Magdalena Abakanowicz (b. 1930, Poland, d. 2017) gained international recognition as a female artist working in the Soviet Union, and her influence in fiber arts profoundly expanded the impact of textiles as both material and concept. Throughout Abakanowicz’s adolescence, state repression haunted her artistic output. Her parents were part of the Polish resistance under Nazi occupation, where Hitler’s doctrine of “Art for the Population” (Kunst dem Volk) resulted in the imprisonment and exiling of Poland’s most innovative artists. During Communist rule, when the state defined acceptable modes of artistic production, Abakanowicz was trained in Social Realism at the Academy of Fine Arts in Sopot and the Academy of Fine Arts in Warsaw in the early 1950s.
Weaving presented a unique opportunity to create work less prone to regulations and censorship due to its longstanding association with decorative arts. Mentored by fiber artist Maria Łaszkiewicz, Abakanowicz smuggled her vocational training into a radical critique of authoritarianism and commentary on the human condition. Her work questions the role of the individual amidst the collective, rejecting the Soviet demand for functional, propagandistic art in favor of a primordial mysticism, or, in the artist’s words, “a memory of the most ancient sensations and feelings.”

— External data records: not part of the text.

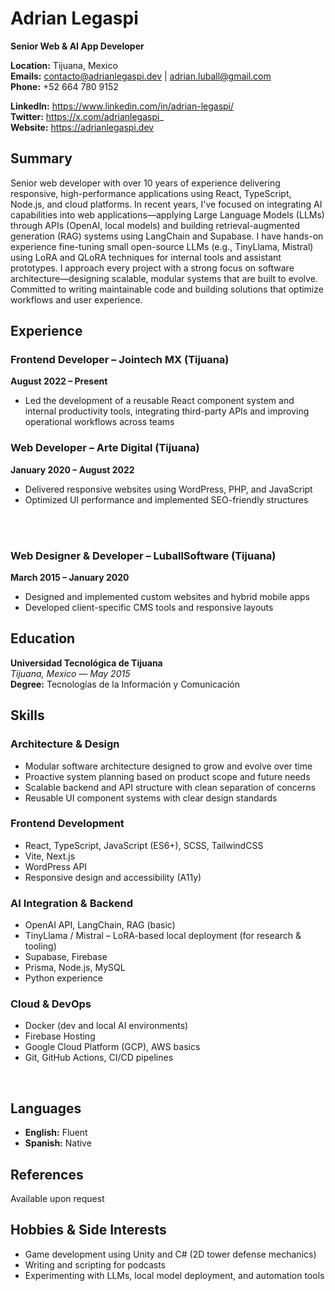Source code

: # Adrian Legaspi
**Senior Web & AI App Developer**

**Location:** Tijuana, Mexico  
**Emails:** contacto@adrianlegaspi.dev | adrian.luball@gmail.com  
**Phone:** +52 664 780 9152

**LinkedIn:** https://www.linkedin.com/in/adrian-legaspi/  
**Twitter:** https://x.com/adrianlegaspi_  
**Website:** https://adrianlegaspi.dev

## Summary

Senior web developer with over 10 years of experience delivering responsive, high-performance applications using React, TypeScript, Node.js, and cloud platforms.
In recent years, I've focused on integrating AI capabilities into web applications—applying Large Language Models (LLMs) through APIs (OpenAI, local models) and building retrieval-augmented generation (RAG) systems using LangChain and Supabase.
I have hands-on experience fine-tuning small open-source LLMs (e.g., TinyLlama, Mistral) using LoRA and QLoRA techniques for internal tools and assistant prototypes.
I approach every project with a strong focus on software architecture—designing scalable, modular systems that are built to evolve.
Committed to writing maintainable code and building solutions that optimize workflows and user experience.

## Experience

### Frontend Developer – Jointech MX (Tijuana)  
**August 2022 – Present**  
- Led the development of a reusable React component system and internal productivity tools, integrating third-party APIs and improving operational workflows across teams

### Web Developer – Arte Digital (Tijuana)  
**January 2020 – August 2022**  
- Delivered responsive websites using WordPress, PHP, and JavaScript  
- Optimized UI performance and implemented SEO-friendly structures 

<br><br>

### Web Designer & Developer – LuballSoftware (Tijuana)  
**March 2015 – January 2020**  
- Designed and implemented custom websites and hybrid mobile apps  
- Developed client-specific CMS tools and responsive layouts

## Education

**Universidad Tecnológica de Tijuana**  
*Tijuana, Mexico — May 2015*  
**Degree:** Tecnologías de la Información y Comunicación

## Skills

### Architecture & Design
- Modular software architecture designed to grow and evolve over time  
- Proactive system planning based on product scope and future needs  
- Scalable backend and API structure with clean separation of concerns  
- Reusable UI component systems with clear design standards

### Frontend Development
- React, TypeScript, JavaScript (ES6+), SCSS, TailwindCSS  
- Vite, Next.js  
- WordPress API  
- Responsive design and accessibility (A11y)

### AI Integration & Backend
- OpenAI API, LangChain, RAG (basic)  
- TinyLlama / Mistral – LoRA-based local deployment (for research & tooling)  
- Supabase, Firebase  
- Prisma, Node.js, MySQL  
- Python experience

### Cloud & DevOps
- Docker (dev and local AI environments)  
- Firebase Hosting  
- Google Cloud Platform (GCP), AWS basics  
- Git, GitHub Actions, CI/CD pipelines

<br>

## Languages

- **English:** Fluent  
- **Spanish:** Native

## References

Available upon request

## Hobbies & Side Interests

- Game development using Unity and C# (2D tower defense mechanics)  
- Writing and scripting for podcasts  
- Experimenting with LLMs, local model deployment, and automation tools
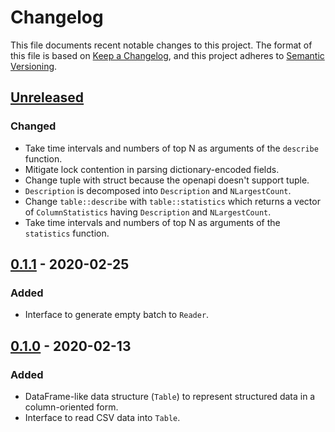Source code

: # Changelog

This file documents recent notable changes to this project. The format of this
file is based on [Keep a Changelog](https://keepachangelog.com/en/1.0.0/), and
this project adheres to [Semantic
Versioning](https://semver.org/spec/v2.0.0.html).

## [Unreleased]

### Changed

- Take time intervals and numbers of top N as arguments of the `describe`
  function.
- Mitigate lock contention in parsing dictionary-encoded fields.
- Change tuple with struct because the openapi doesn't support tuple.
- `Description` is decomposed into `Description` and `NLargestCount`.
- Change `table::describe` with `table::statistics` which returns
  a vector of `ColumnStatistics` having `Description` and `NLargestCount`.
- Take time intervals and numbers of top N as arguments of the `statistics`
  function.

## [0.1.1] - 2020-02-25

### Added

- Interface to generate empty batch to `Reader`.

## [0.1.0] - 2020-02-13

### Added

- DataFrame-like data structure (`Table`) to represent structured data in a
  column-oriented form.
- Interface to read CSV data into `Table`.

[Unreleased]: https://github.com/petabi/structured/compare/0.1.1...master
[0.1.1]: https://github.com/petabi/structured/tree/0.1.1...0.1.0
[0.1.0]: https://github.com/petabi/structured/tree/0.1.0
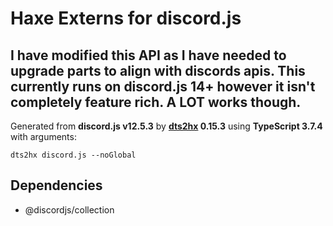 # Haxe Externs for discord.js

I have modified this API as I have needed to upgrade parts to align with discords apis. This currently runs on discord.js 14+ however it isn't completely feature rich. A LOT works though.
---

Generated from **discord.js v12.5.3** by **[dts2hx](https://github.com/haxiomic/dts2hx) 0.15.3** using **TypeScript 3.7.4** with arguments:

	dts2hx discord.js --noGlobal

## Dependencies
- @discordjs/collection
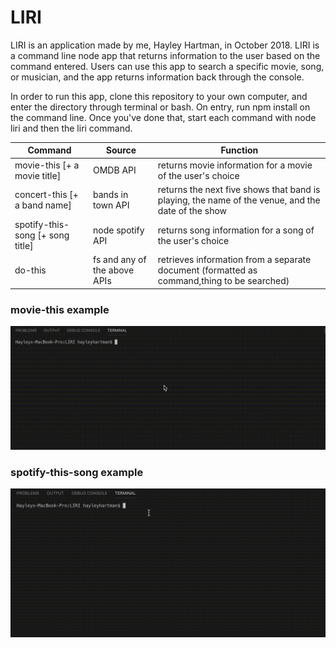 # LIRI

LIRI is an application made by me, Hayley Hartman, in October 2018. LIRI is a command line node app that returns information to the user based on the command entered. Users can use this app to search a specific movie, song, or musician, and the app returns information back through the console. 

In order to run this app, clone this repository to your own computer, and enter the directory through terminal or bash. On entry, run npm install on the command line. Once you've done that, start each command with node liri and then the liri command. 

Command | Source | Function
------- | ------ | -------- 
movie-this [+ a movie title] | OMDB API | returns movie information for a movie of the user's choice
concert-this [+ a band name] | bands in town API | returns the next five shows that band is playing, the name of the venue, and the date of the show
spotify-this-song [+ song title] | node spotify API | returns song information for a song of the user's choice
do-this | fs and any of the above APIs | retrieves information from a separate document (formatted as command,thing to be searched)

### movie-this example
![movie-this example](liri-movie.gif)

### spotify-this-song example
![spotify-this-song example](liri-song.gif)

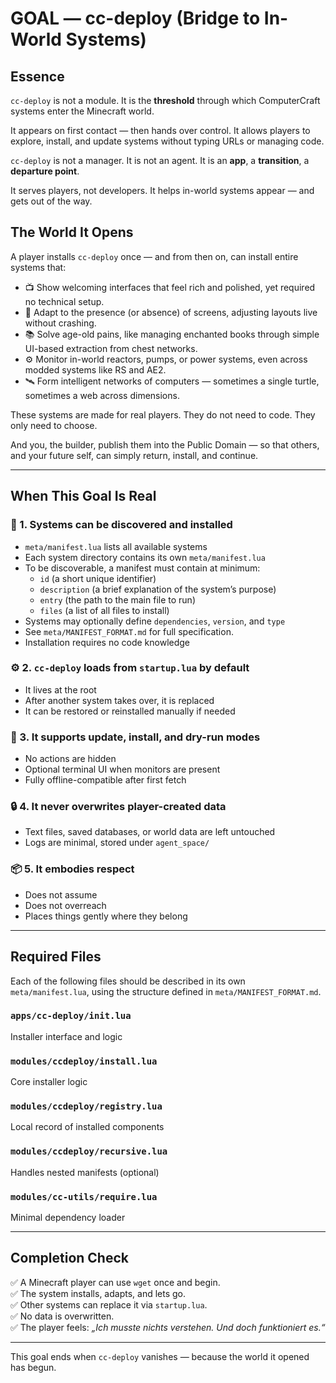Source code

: # GOAL — cc-deploy (Bridge to In-World Systems)

## Essence
`cc-deploy` is not a module.
It is the **threshold** through which ComputerCraft systems enter the Minecraft world.

It appears on first contact — then hands over control.
It allows players to explore, install, and update systems without typing URLs or managing code.

`cc-deploy` is not a manager.
It is not an agent.
It is an **app**, a **transition**, a **departure point**.

It serves players, not developers.
It helps in-world systems appear — and gets out of the way.

## The World It Opens

A player installs `cc-deploy` once — and from then on, can install entire systems that:

- 📺 Show welcoming interfaces that feel rich and polished, yet required no technical setup.
- 🧠 Adapt to the presence (or absence) of screens, adjusting layouts live without crashing.
- 📚 Solve age-old pains, like managing enchanted books through simple UI-based extraction from chest networks.
- ⚙️ Monitor in-world reactors, pumps, or power systems, even across modded systems like RS and AE2.
- 🛰 Form intelligent networks of computers — sometimes a single turtle, sometimes a web across dimensions.

These systems are made for real players. They do not need to code. They only need to choose.

And you, the builder, publish them into the Public Domain — so that others, and your future self, can simply return, install, and continue.

---

## When This Goal Is Real

### 🧩 1. Systems can be discovered and installed
- `meta/manifest.lua` lists all available systems
- Each system directory contains its own `meta/manifest.lua`
- To be discoverable, a manifest must contain at minimum:
  - `id` (a short unique identifier)
  - `description` (a brief explanation of the system’s purpose)
  - `entry` (the path to the main file to run)
  - `files` (a list of all files to install)
- Systems may optionally define `dependencies`, `version`, and `type`
- See `meta/MANIFEST_FORMAT.md` for full specification.
- Installation requires no code knowledge

### ⚙️ 2. `cc-deploy` loads from `startup.lua` by default
- It lives at the root
- After another system takes over, it is replaced
- It can be restored or reinstalled manually if needed

### 🧪 3. It supports update, install, and dry-run modes
- No actions are hidden
- Optional terminal UI when monitors are present
- Fully offline-compatible after first fetch

### 🔒 4. It never overwrites player-created data
- Text files, saved databases, or world data are left untouched
- Logs are minimal, stored under `agent_space/`

### 📦 5. It embodies respect
- Does not assume
- Does not overreach
- Places things gently where they belong

---

## Required Files

Each of the following files should be described in its own `meta/manifest.lua`, using the structure defined in `meta/MANIFEST_FORMAT.md`.

### `apps/cc-deploy/init.lua`
Installer interface and logic

### `modules/ccdeploy/install.lua`
Core installer logic

### `modules/ccdeploy/registry.lua`
Local record of installed components

### `modules/ccdeploy/recursive.lua`
Handles nested manifests (optional)

### `modules/cc-utils/require.lua`
Minimal dependency loader

---

## Completion Check
✅ A Minecraft player can use `wget` once and begin.  
✅ The system installs, adapts, and lets go.  
✅ Other systems can replace it via `startup.lua`.  
✅ No data is overwritten.  
✅ The player feels: *„Ich musste nichts verstehen. Und doch funktioniert es.“*

---

This goal ends when `cc-deploy` vanishes — because the world it opened has begun.
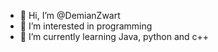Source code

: - 👋 Hi, I’m @DemianZwart
- 👀 I’m interested in programming
- 🌱 I’m currently learning Java, python and c++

Abakanowicz worked as a professor at the University of Fine Arts in Poznan, Poland, for twenty-five years, before a 1984 visiting professor position at University of California Los Angeles. After her first solo shows in the United States in the early 1980s, Abakanowicz and her husband Jan Kosmowski founded the Abakanowicz Arts and Culture Charitable Foundation, which, in 2022, began a collaboration with the European League of Institutions of Art to launch a program among fifteen arts universities throughout Ukraine.
Her work can be found in public collections internationally, including the Art Institute of Chicago, Illinois; Centre Georges Pompidou, Paris, France; Metropolitan Museum of Art, New York, New York; Musée d’Art Moderne de la Ville de Paris, France; Museum of Contemporary Art Chicago, Illinois; the Museum of Modern Art, New York, New York; National Gallery of Art, Washington, DC; National Museum of Contemporary Art, Seoul, South Korea; Nasher Sculpture Center, Dallas, Texas; Stedelijk Museum Amsterdam, Netherlands; the Storm King Art Center, Mountainville, New York, and many others.